New York, Feb 5 (IANS) President Donald Trump offered to make a deal with Iran, threatened to obliterate it if it killed him, and ordered “maximum” pressure to shut its oil lifeline — all in a matter of head-spinning hours.
“I say this to Iran, who’s listening very intently, ‘I would love to be able to make a great deal. A deal where you can get on with your lives’”, Trump said on Tuesday at the White House while signing a memorandum on re-imposing “maximum economic pressure”.
But, he said, “they cannot have one thing — they cannot have a nuclear weapon”.
“I think that’s going to be very unfortunate for them” if they have one, he said.
The offer to make a deal is a turn-around from his first term action to kill the multinational deal to curb its nuclear weapons programme.
Later, he said that he had left instructions to obliterate Iran if it were to assassinate him.
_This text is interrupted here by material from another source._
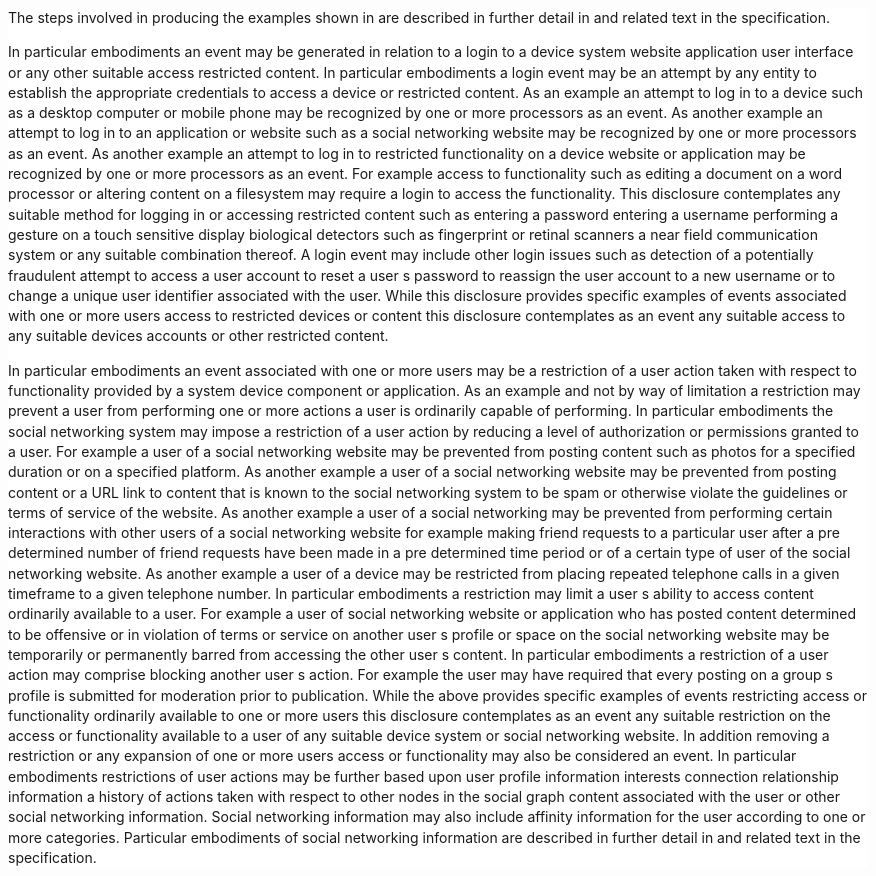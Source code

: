 The steps involved in producing the examples shown in are described in further detail in and related text in the specification.

In particular embodiments an event may be generated in relation to a login to a device system website application user interface or any other suitable access restricted content. In particular embodiments a login event may be an attempt by any entity to establish the appropriate credentials to access a device or restricted content. As an example an attempt to log in to a device such as a desktop computer or mobile phone may be recognized by one or more processors as an event. As another example an attempt to log in to an application or website such as a social networking website may be recognized by one or more processors as an event. As another example an attempt to log in to restricted functionality on a device website or application may be recognized by one or more processors as an event. For example access to functionality such as editing a document on a word processor or altering content on a filesystem may require a login to access the functionality. This disclosure contemplates any suitable method for logging in or accessing restricted content such as entering a password entering a username performing a gesture on a touch sensitive display biological detectors such as fingerprint or retinal scanners a near field communication system or any suitable combination thereof. A login event may include other login issues such as detection of a potentially fraudulent attempt to access a user account to reset a user s password to reassign the user account to a new username or to change a unique user identifier associated with the user. While this disclosure provides specific examples of events associated with one or more users access to restricted devices or content this disclosure contemplates as an event any suitable access to any suitable devices accounts or other restricted content.

In particular embodiments an event associated with one or more users may be a restriction of a user action taken with respect to functionality provided by a system device component or application. As an example and not by way of limitation a restriction may prevent a user from performing one or more actions a user is ordinarily capable of performing. In particular embodiments the social networking system may impose a restriction of a user action by reducing a level of authorization or permissions granted to a user. For example a user of a social networking website may be prevented from posting content such as photos for a specified duration or on a specified platform. As another example a user of a social networking website may be prevented from posting content or a URL link to content that is known to the social networking system to be spam or otherwise violate the guidelines or terms of service of the website. As another example a user of a social networking may be prevented from performing certain interactions with other users of a social networking website for example making friend requests to a particular user after a pre determined number of friend requests have been made in a pre determined time period or of a certain type of user of the social networking website. As another example a user of a device may be restricted from placing repeated telephone calls in a given timeframe to a given telephone number. In particular embodiments a restriction may limit a user s ability to access content ordinarily available to a user. For example a user of social networking website or application who has posted content determined to be offensive or in violation of terms or service on another user s profile or space on the social networking website may be temporarily or permanently barred from accessing the other user s content. In particular embodiments a restriction of a user action may comprise blocking another user s action. For example the user may have required that every posting on a group s profile is submitted for moderation prior to publication. While the above provides specific examples of events restricting access or functionality ordinarily available to one or more users this disclosure contemplates as an event any suitable restriction on the access or functionality available to a user of any suitable device system or social networking website. In addition removing a restriction or any expansion of one or more users access or functionality may also be considered an event. In particular embodiments restrictions of user actions may be further based upon user profile information interests connection relationship information a history of actions taken with respect to other nodes in the social graph content associated with the user or other social networking information. Social networking information may also include affinity information for the user according to one or more categories. Particular embodiments of social networking information are described in further detail in and related text in the specification.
US officials have said even before Trump assumed the presidency that Iran’s Islamic Revolutionary Guards had plotted to kill him and arrested three men in New York and charged them in a murder-for-hire plot against him.
Speaking at a news conference with visiting Israeli Prime Minister Benjamin Netanyahu at his side, he said that if Iran assassinated him, “that would be the end”.
“I’ve left instructions”, he said, “if they do it, they get obliterated. There won’t be anything left”.
He said that he wanted to put the maximum pressure on Iran to end its oil exports, an economic lifeline.
“Today, I also took action to restore a maximum pressure policy on the Iranian regime, and we will once again enforce the most aggressive possible sanctions, drive Iranian oil exports to zero, and diminish the regime’s capacity to fund terror throughout the region and throughout the world”, he said.
Trump’s offer to make a deal with Iran is in keeping with his unconventional diplomatic strategies.
During his first term, he met with North Korea’s dictator Kim Jong-un three times but failed to work out an arrangement for Pyongyang to give up its nuclear programme.
Iran is at a vulnerable point after the overthrow of its ally, Syria’s former President Bashar al-Assad and the rout of its proxies Hezbollah and Hamas, curtailing its reach across the Middle East.
It also has a new President, Masoud Pezeshkian, who succeeded Ebrahim Raisi after his death in a helicopter crash.
But Trump in his last term withdrew from a deal made by the permanent members of the United Nations Security Council, the European Union, and Germany for Iran to end its nuclear bomb programme in exchange for loosening sanctions.
The killing of the deal resulted in Iran resuming enriching uranium that could be used for nuclear weapons.